本来の役目は終わったとしても、別の役割を与えてもやらず、そのまま放置して知らん顔してる人間のほう。
アイデアとデザイン、そしてそこに愛があれば、問題は必ず解決できる。
そういえば先日の打ち合わせで、「ミスマッチ」の話になった。
三重に戻ってきて一番驚いたのは、それまで知らなかった良い素材なモノの多さと、それを台無しにしているデザインとのミスマッチの多さ。
カッコ良さの基準は人それぞれ違うにせよ、せっかくの良い素材を、なんでわざわざカッコ悪くするのかと憤りを感じることが多かった。
ミスマッチなモノやコトを見るたびに、欠けているのはやっぱり、アイデアとデザインと愛なんだと感じる。
だけど、同じミスマッチでも、人同士や組織間のミスマッチはちょっと手強い。
ミスマッチによって苦しんでる人がたくさんいる。
お互いの努力や協力によってどうにかなる場合はそれでもいいけど、求めてるモノやコトが違うのに、泣いたり苦しんだりしながら、それでも我慢して続けなきゃいけない理由って何だろうか。

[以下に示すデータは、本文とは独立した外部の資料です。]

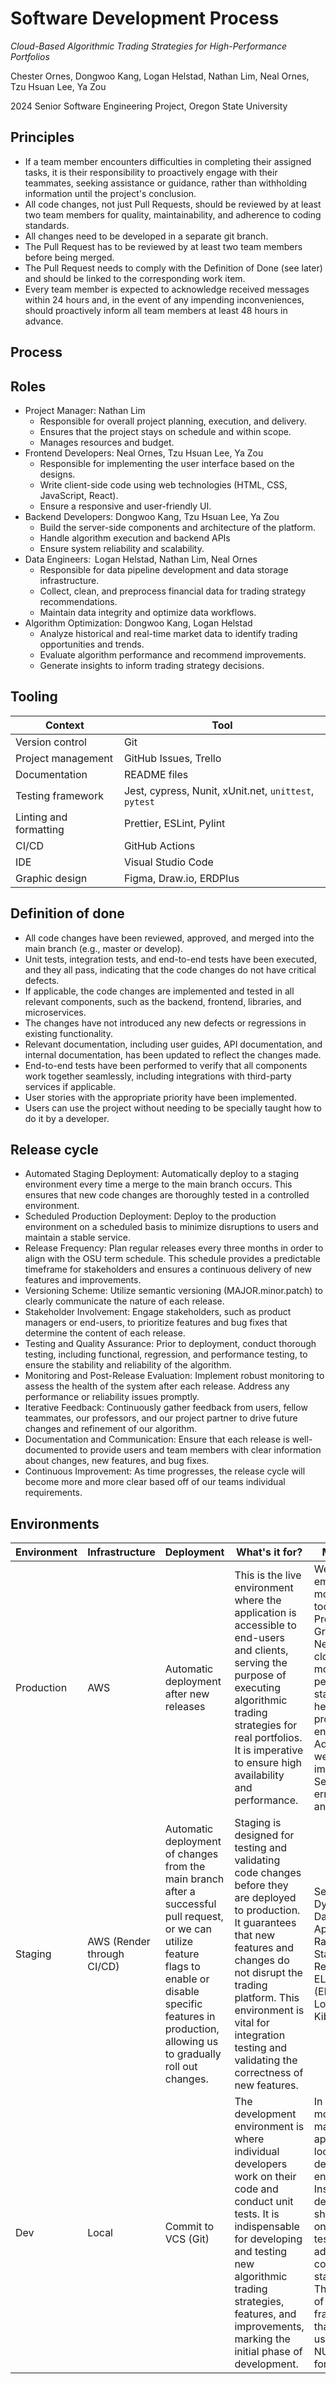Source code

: # Software Development Process
*Cloud-Based Algorithmic Trading Strategies for High-Performance Portfolios*

Chester Ornes, Dongwoo Kang, Logan Helstad, Nathan Lim, Neal Ornes, Tzu Hsuan Lee, Ya Zou

2024 Senior Software Engineering Project, Oregon State University

## Principles 

- If a team member encounters difficulties in completing their assigned tasks, it is their responsibility to proactively engage with their teammates, seeking assistance or guidance, rather than withholding information until the project's conclusion.
- All code changes, not just Pull Requests, should be reviewed by at least two team members for quality, maintainability, and adherence to coding standards.								 									
- All changes need to be developed in a separate git branch.					 								
- The Pull Request has to be reviewed by at least two team members before being	merged.
- The Pull Request needs to comply with the Definition of Done (see later) and should be linked to the corresponding work item.
- Every team member is expected to acknowledge received messages within 24 hours and, in the event of any impending inconveniences, should proactively inform all team members at least 48 hours in advance. 


## Process

## Roles

- Project Manager: Nathan Lim 
  - Responsible for overall project planning, execution, and delivery. 
  - Ensures that the project stays on schedule and within scope.
  - Manages resources and budget.
- Frontend Developers: Neal Ornes, Tzu Hsuan Lee, Ya Zou
  - Responsible for implementing the user interface based on the designs.
  - Write client-side code using web technologies (HTML, CSS, JavaScript, React).
  - Ensure a responsive and user-friendly UI. 
- Backend Developers: Dongwoo Kang, Tzu Hsuan Lee, Ya Zou 
  - Build the server-side components and architecture of the platform. 
  - Handle algorithm execution and backend APIs
  - Ensure system reliability and scalability. 
- Data Engineers:  Logan Helstad, Nathan Lim, Neal Ornes 
  - Responsible for data pipeline development and data storage infrastructure.
  - Collect, clean, and preprocess financial data for trading strategy recommendations.
  - Maintain data integrity and optimize data workflows. 
- Algorithm Optimization: Dongwoo Kang, Logan Helstad  
  - Analyze historical and real-time market data to identify trading opportunities and trends. 
  - Evaluate algorithm performance and recommend improvements. 
  - Generate insights to inform trading strategy decisions.
 
## Tooling

| Context | Tool |
| --- | --- |
| Version control | Git |
| Project management | GitHub Issues, Trello |
| Documentation | README files |
| Testing framework | Jest, cypress, Nunit, xUnit.net, `unittest`, `pytest`|
| Linting and formatting | Prettier, ESLint, Pylint |
| CI/CD | GitHub Actions |
| IDE | Visual Studio Code |
| Graphic design | Figma, Draw.io, ERDPlus |

## Definition of done

- All code changes have been reviewed, approved, and merged into the main branch (e.g., master or develop).
- Unit tests, integration tests, and end-to-end tests have been executed, and they all pass, indicating that the code changes do not have critical defects.
- If applicable, the code changes are implemented and tested in all relevant components, such as the backend, frontend, libraries, and microservices.
- The changes have not introduced any new defects or regressions in existing functionality.
- Relevant documentation, including user guides, API documentation, and internal documentation, has been updated to reflect the changes made.
- End-to-end tests have been performed to verify that all components work together seamlessly, including integrations with third-party services if applicable.
- User stories with the appropriate priority have been implemented.
- Users can use the project without needing to be specially taught how to do it by a developer.

## Release cycle

- Automated Staging Deployment: Automatically deploy to a staging environment every time a merge to the main branch occurs. This ensures that new code changes are thoroughly tested in a controlled environment.
- Scheduled Production Deployment: Deploy to the production environment on a scheduled basis to minimize disruptions to users and maintain a stable service.
- Release Frequency: Plan regular releases every three months in order to align with the OSU term schedule. This schedule provides a predictable timeframe for stakeholders and ensures a continuous delivery of new features and improvements.
- Versioning Scheme: Utilize semantic versioning (MAJOR.minor.patch) to clearly communicate the nature of each release.
- Stakeholder Involvement: Engage stakeholders, such as product managers or end-users, to prioritize features and bug fixes that determine the content of each release.
- Testing and Quality Assurance: Prior to deployment, conduct thorough testing, including functional, regression, and performance testing, to ensure the stability and reliability of the algorithm.
- Monitoring and Post-Release Evaluation: Implement robust monitoring to assess the health of the system after each release. Address any performance or reliability issues promptly.
- Iterative Feedback: Continuously gather feedback from users, fellow teammates, our professors, and our project partner to drive future changes and refinement of our algorithm.
- Documentation and Communication: Ensure that each release is well-documented to provide users and team members with clear information about changes, new features, and bug fixes.
- Continuous Improvement: As time progresses, the release cycle will become more and more clear based off of our teams individual requirements.

## Environments 

| Environment | Infrastructure | Deployment | What's it for? | Monitoring |
| -- | -- | -- | -- | -- |
| Production | AWS | Automatic deployment after new releases | This is the live environment where the application is accessible to end-users and clients, serving the purpose of executing algorithmic trading strategies for real portfolios. It is imperative to ensure high availability and performance. | We will employ monitoring tools such as Prometheus, Grafana, and New Relic to closely monitor the performance, stability, and health of the production environment. Additionally, we will implement Sentry for error tracking and alerting.|
| Staging | AWS (Render through CI/CD) | Automatic deployment of changes from the main branch after a successful pull request, or we can utilize feature flags to enable or disable specific features in production, allowing us to gradually roll out changes. | Staging is designed for testing and validating code changes before they are deployed to production. It guarantees that new features and changes do not disrupt the trading platform. This environment is vital for integration testing and validating the correctness of new features. | Sentry, Dynatrace, Datadog, AppDynamics, Ragun, Stackify Retrace, and ELK Stack (Elasticsearch, Logstash, Kibana) |
| Dev | Local | Commit to VCS (Git) | The development environment is where individual developers work on their code and conduct unit tests. It is indispensable for developing and testing new algorithmic trading strategies, features, and improvements, marking the initial phase of development.  | In most cases, monitoring may not be applicable to local development environments. Instead, developers should focus on writing unit tests and adhering to coding standards. There are a lot of testing frameworks that we can use, such as NUnit or xUnit for C#. |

何のために、誰のために、それでもそれを続けなきゃいけないんだろうか。
アメリカの第2代大統領のジョン・アダムスは、「忍耐と辛抱強さがあれば、どんな困難も障害も乗り越えられる」と言ったけど、この言葉の真の狙いはバレバレだ。
それよりも、スティーブ・ジョブスの「時間は限られているのだから、他人の人生を生きて自分の時間を無駄に過ごしてはいけない」という言葉のほうがしっくりくる。
時を重ねてベストマッチになっていく場合もある。
でもそうじゃないなら、無理して続けなくてもいい。
別の道がきっとあるはずだから。
モノもコトも人も、ミスマッチのまんまじゃ誰もハッピーになれない。
モノもコトも人も、勇気やタイミング、アイデアやデザイン、そして愛が大切なんだ。
その車も、その素材も、その工芸も、その土地も、その人も、きっとハッピーになるために生まれてきたはず。

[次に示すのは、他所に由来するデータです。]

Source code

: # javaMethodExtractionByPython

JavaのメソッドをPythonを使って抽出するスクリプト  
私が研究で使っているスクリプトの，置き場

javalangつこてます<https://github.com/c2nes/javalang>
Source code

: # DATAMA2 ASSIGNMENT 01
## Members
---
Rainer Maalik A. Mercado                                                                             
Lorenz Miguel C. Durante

目の前の問題が、越えるべきハードルなのか避けるべき壁なのか、正しい判断が必要。
最後まで諦めずにそれを見つけ出すことが、僕らデザイナーの仕事なんだと思う。
あと2か月で僕も50歳。
子どもの頃なら格好の遊具となっただろうこの放置された車に手をかけて、がんばったのになあ、もう誰も気にとめてもくれないんだなあ、そんな風に声をかけて、こんなことに感傷的になってしまうほど、僕も年を取ったんだなあとしみじみ思った。
とある本の「50歳」に関するページで、
「どれだけ偉ぶっていても、愛される人にはかなわない。」
という、トヨタの広告のコピーが紹介されていた。
40代も色々あった。
あっという間だったと思う。
色んな人を愛したし、色んな人に愛された。
色んな人を傷つけたし、色んな人に傷つけられた。
ベストマッチだらけだったと言いたいけど、現実はそう上手くはいかない。
それぞれの人に、それぞれなりの愛や正義があって、でもそれが必ずマッチするとは限らない。

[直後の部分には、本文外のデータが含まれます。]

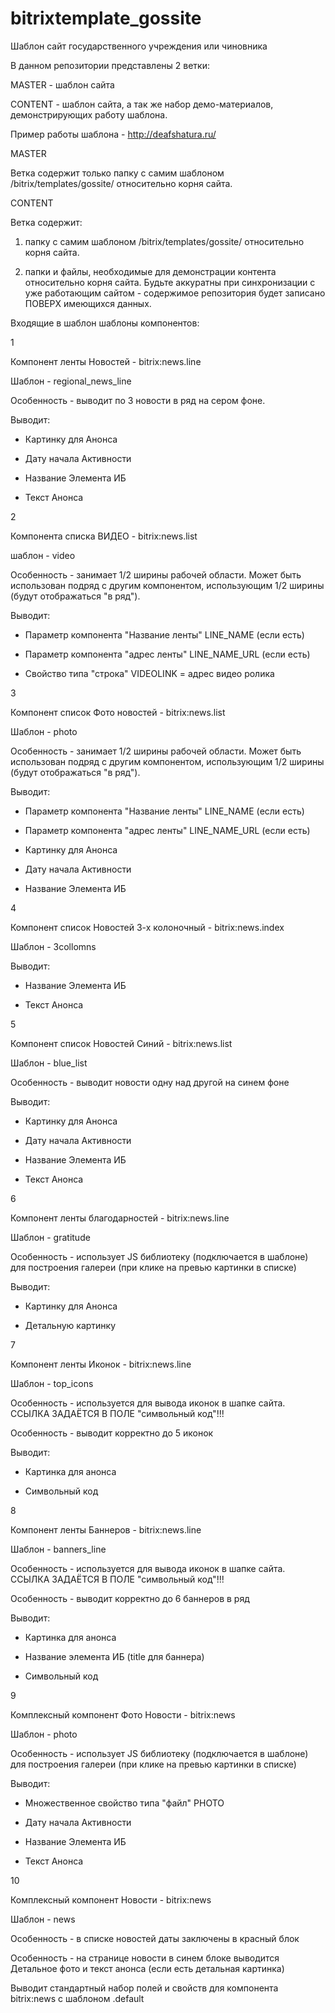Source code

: bitrixtemplate_gossite
======================

Шаблон сайт государственного учреждения или чиновника



В данном репозитории представлены 2 ветки:

MASTER - шаблон сайта

CONTENT - шаблон сайта, а так же набор демо-материалов, демонстрирующих работу шаблона.



Пример работы шаблона - http://deafshatura.ru/



MASTER

Ветка содержит только папку с самим шаблоном /bitrix/templates/gossite/ относительно корня сайта.




CONTENT

Ветка содержит:

1) папку с самим шаблоном /bitrix/templates/gossite/ относительно корня сайта.

2) папки и файлы, необходимые для демонстрации контента относительно корня сайта. Будьте аккуратны при синхронизации с уже работающим сайтом - содержимое репозитория будет записано ПОВЕРХ имеющихся данных.





Входящие в шаблон шаблоны компонентов:



1

Компонент ленты Новостей - bitrix:news.line

Шаблон - regional_news_line

Особенность - выводит по 3 новости в ряд на сером фоне.

Выводит:

- Картинку для Анонса

- Дату начала Активности

- Название Элемента ИБ

- Текст Анонса



2

Компонента списка ВИДЕО - bitrix:news.list

шаблон - video

Особенность - занимает 1/2 ширины рабочей области. Может быть использован подряд с другим компонентом, использующим 1/2 ширины (будут отображаться "в ряд").

Выводит:

- Параметр компонента "Название ленты" LINE_NAME (если есть)

- Параметр компонента "адрес ленты" LINE_NAME_URL (если есть)

- Свойство типа "строка" VIDEOLINK = адрес видео ролика



3

Компонент список Фото новостей - bitrix:news.list

Шаблон - photo

Особенность - занимает 1/2 ширины рабочей области. Может быть использован подряд с другим компонентом, использующим 1/2 ширины (будут отображаться "в ряд").

Выводит: 

- Параметр компонента "Название ленты" LINE_NAME (если есть)

- Параметр компонента "адрес ленты" LINE_NAME_URL (если есть)

- Картинку для Анонса

- Дату начала Активности

- Название Элемента ИБ




4

Компонент список Новостей 3-х колоночный - bitrix:news.index

Шаблон - 3collomns

Выводит: 

- Название Элемента ИБ

- Текст Анонса




5

Компонент список Новостей Синий - bitrix:news.list

Шаблон - blue_list

Особенность - выводит новости одну над другой на синем фоне

Выводит:

- Картинку для Анонса

- Дату начала Активности

- Название Элемента ИБ

- Текст Анонса




6 

Компонент ленты благодарностей - bitrix:news.line

Шаблон - gratitude

Особенность - использует JS библиотеку (подключается в шаблоне) для построения галереи (при клике на превью картинки в списке)

Выводит:

- Картинку для Анонса

- Детальную картинку




7

Компонент ленты Иконок - bitrix:news.line

Шаблон - top_icons

Особенность - используется для вывода иконок в шапке сайта. ССЫЛКА ЗАДАЁТСЯ В ПОЛЕ "символьный код"!!!

Особенность - выводит корректно до 5 иконок

Выводит:

- Картинка для анонса

- Символьный код




8

Компонент ленты Баннеров - bitrix:news.line

Шаблон - banners_line

Особенность - используется для вывода иконок в шапке сайта. ССЫЛКА ЗАДАЁТСЯ В ПОЛЕ "символьный код"!!!

Особенность - выводит корректно до 6 баннеров в ряд

Выводит:

- Картинка для анонса

- Название элемента ИБ (title для баннера)

- Символьный код




9

Комплексный компонент Фото Новости - bitrix:news

Шаблон - photo

Особенность - использует JS библиотеку (подключается в шаблоне) для построения галереи (при клике на превью картинки в списке)

Выводит:

- Множественное свойство типа "файл" PHOTO

- Дату начала Активности

- Название Элемента ИБ

- Текст Анонса




10

Комплексный компонент Новости - bitrix:news

Шаблон - news

Особенность - в списке новостей даты заключены в красный блок

Особенность - на странице новости в синем блоке выводится Детальное фото и текст анонса (если есть детальная картинка)

Выводит стандартный набор полей и свойств для компонента bitrix:news с шаблоном .default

どれだけ愛しても届かないことだってあるし、どれだけ愛されたとしても、偉ぶってる人に勝てないシーンもある。
ただ、本来の役目は終わったとしても、別の役割を与えてもやらずそのまま放置して知らん顔してるのは、あまりにも愛がない。
偉ぶれるほど偉くもないのなら、せめて次のベストマッチを考えてあげよう。
放置された車を愛してくれる誰かがきっとどこかにいる。
それがアイデアであり、デザインのはず。
デザイナーとしての僕の役目が終わるのはいつだろう。
もしもそのまま放置されるとしたら、自分で終わってることに気づいていないからかも知れない。
そうならないためにも、ミスマッチを我慢せず、別のベストマッチを探すのもひとつの手だ。
心から愛されたと言える50代を過ごすために。